What is required:
Retype, word for word, every line from the one holding "Oo naman!, hindi" through the one holding "Sila rin ay" in the entries below, both included, and only those lines.

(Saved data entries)

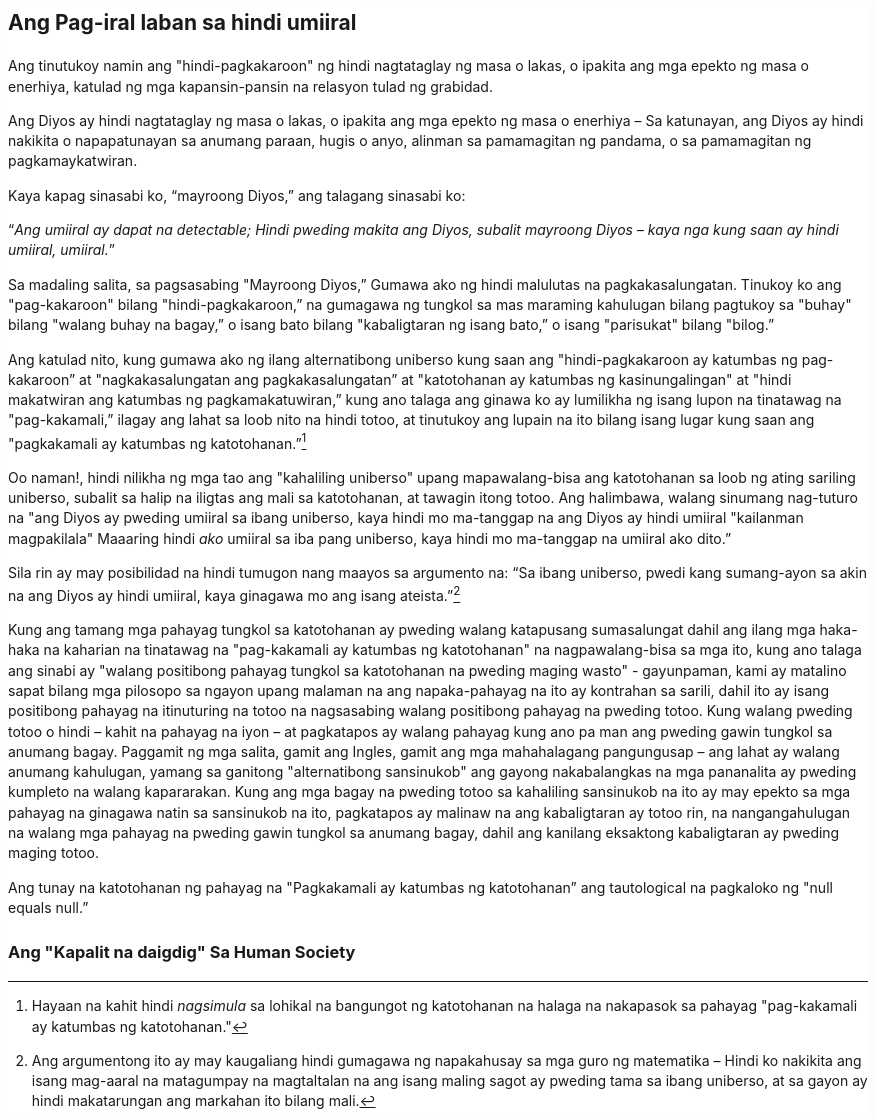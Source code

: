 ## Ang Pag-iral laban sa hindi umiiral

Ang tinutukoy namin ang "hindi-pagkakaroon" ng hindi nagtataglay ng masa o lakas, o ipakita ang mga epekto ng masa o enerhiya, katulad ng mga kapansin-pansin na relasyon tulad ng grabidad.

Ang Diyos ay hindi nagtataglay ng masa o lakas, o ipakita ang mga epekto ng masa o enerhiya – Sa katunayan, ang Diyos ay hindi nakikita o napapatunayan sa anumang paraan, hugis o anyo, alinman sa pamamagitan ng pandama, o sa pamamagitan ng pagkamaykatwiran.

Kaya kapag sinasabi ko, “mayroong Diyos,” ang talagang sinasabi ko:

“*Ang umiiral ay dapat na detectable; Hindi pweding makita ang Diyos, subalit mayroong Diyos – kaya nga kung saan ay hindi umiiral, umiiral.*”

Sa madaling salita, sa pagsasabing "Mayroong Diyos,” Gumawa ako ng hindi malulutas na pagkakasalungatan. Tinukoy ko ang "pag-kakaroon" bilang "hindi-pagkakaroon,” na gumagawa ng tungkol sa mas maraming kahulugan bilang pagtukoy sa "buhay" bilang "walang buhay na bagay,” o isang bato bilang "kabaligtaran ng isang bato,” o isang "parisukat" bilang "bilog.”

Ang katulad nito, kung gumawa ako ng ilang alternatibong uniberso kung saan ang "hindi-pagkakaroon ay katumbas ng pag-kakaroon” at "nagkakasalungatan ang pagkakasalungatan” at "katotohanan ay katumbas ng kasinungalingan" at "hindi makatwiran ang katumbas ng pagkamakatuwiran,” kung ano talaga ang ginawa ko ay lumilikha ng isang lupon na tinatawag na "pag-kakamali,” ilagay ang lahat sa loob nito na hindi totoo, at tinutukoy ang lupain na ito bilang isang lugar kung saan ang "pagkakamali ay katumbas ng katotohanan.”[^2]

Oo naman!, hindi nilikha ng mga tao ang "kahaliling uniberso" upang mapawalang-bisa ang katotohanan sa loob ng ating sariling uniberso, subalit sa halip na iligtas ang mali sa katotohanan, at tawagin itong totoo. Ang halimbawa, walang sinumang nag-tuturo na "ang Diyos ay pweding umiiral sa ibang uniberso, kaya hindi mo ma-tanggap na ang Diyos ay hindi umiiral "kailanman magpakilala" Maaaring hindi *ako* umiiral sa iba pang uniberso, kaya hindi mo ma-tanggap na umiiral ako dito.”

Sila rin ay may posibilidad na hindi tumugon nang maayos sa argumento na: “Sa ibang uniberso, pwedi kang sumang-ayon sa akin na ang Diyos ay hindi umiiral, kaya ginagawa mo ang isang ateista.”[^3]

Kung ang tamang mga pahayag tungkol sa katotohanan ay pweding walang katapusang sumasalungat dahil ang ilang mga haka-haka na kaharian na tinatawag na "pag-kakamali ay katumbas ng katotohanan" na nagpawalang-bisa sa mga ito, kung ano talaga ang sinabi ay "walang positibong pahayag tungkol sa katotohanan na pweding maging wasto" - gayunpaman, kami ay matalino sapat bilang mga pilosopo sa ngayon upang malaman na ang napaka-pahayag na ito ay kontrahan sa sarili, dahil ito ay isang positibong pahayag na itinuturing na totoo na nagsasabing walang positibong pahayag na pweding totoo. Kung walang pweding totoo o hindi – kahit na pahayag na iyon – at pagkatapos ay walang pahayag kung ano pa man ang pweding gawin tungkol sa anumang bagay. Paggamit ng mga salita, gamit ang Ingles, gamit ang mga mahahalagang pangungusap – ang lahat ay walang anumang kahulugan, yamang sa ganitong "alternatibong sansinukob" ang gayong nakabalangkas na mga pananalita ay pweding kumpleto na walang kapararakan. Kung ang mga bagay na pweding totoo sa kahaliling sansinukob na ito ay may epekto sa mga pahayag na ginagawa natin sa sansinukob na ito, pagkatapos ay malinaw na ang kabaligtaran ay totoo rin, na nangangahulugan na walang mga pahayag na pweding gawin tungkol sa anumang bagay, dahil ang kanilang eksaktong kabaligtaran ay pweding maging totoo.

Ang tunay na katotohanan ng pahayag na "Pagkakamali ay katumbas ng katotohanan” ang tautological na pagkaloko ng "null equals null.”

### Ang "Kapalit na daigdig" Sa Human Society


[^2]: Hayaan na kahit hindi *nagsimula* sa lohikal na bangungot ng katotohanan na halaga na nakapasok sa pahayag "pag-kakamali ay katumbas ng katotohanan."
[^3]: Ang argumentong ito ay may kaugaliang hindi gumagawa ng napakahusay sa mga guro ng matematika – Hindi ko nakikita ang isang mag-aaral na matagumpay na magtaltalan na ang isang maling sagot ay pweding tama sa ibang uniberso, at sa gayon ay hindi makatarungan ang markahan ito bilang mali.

Written answer:
Oo naman!, hindi nilikha ng mga tao ang "kahaliling uniberso" upang mapawalang-bisa ang katotohanan sa loob ng ating sariling uniberso, subalit sa halip na iligtas ang mali sa katotohanan, at tawagin itong totoo. Ang halimbawa, walang sinumang nag-tuturo na "ang Diyos ay pweding umiiral sa ibang uniberso, kaya hindi mo ma-tanggap na ang Diyos ay hindi umiiral "kailanman magpakilala" Maaaring hindi *ako* umiiral sa iba pang uniberso, kaya hindi mo ma-tanggap na umiiral ako dito.”

Sila rin ay may posibilidad na hindi tumugon nang maayos sa argumento na: “Sa ibang uniberso, pwedi kang sumang-ayon sa akin na ang Diyos ay hindi umiiral, kaya ginagawa mo ang isang ateista.”[^3]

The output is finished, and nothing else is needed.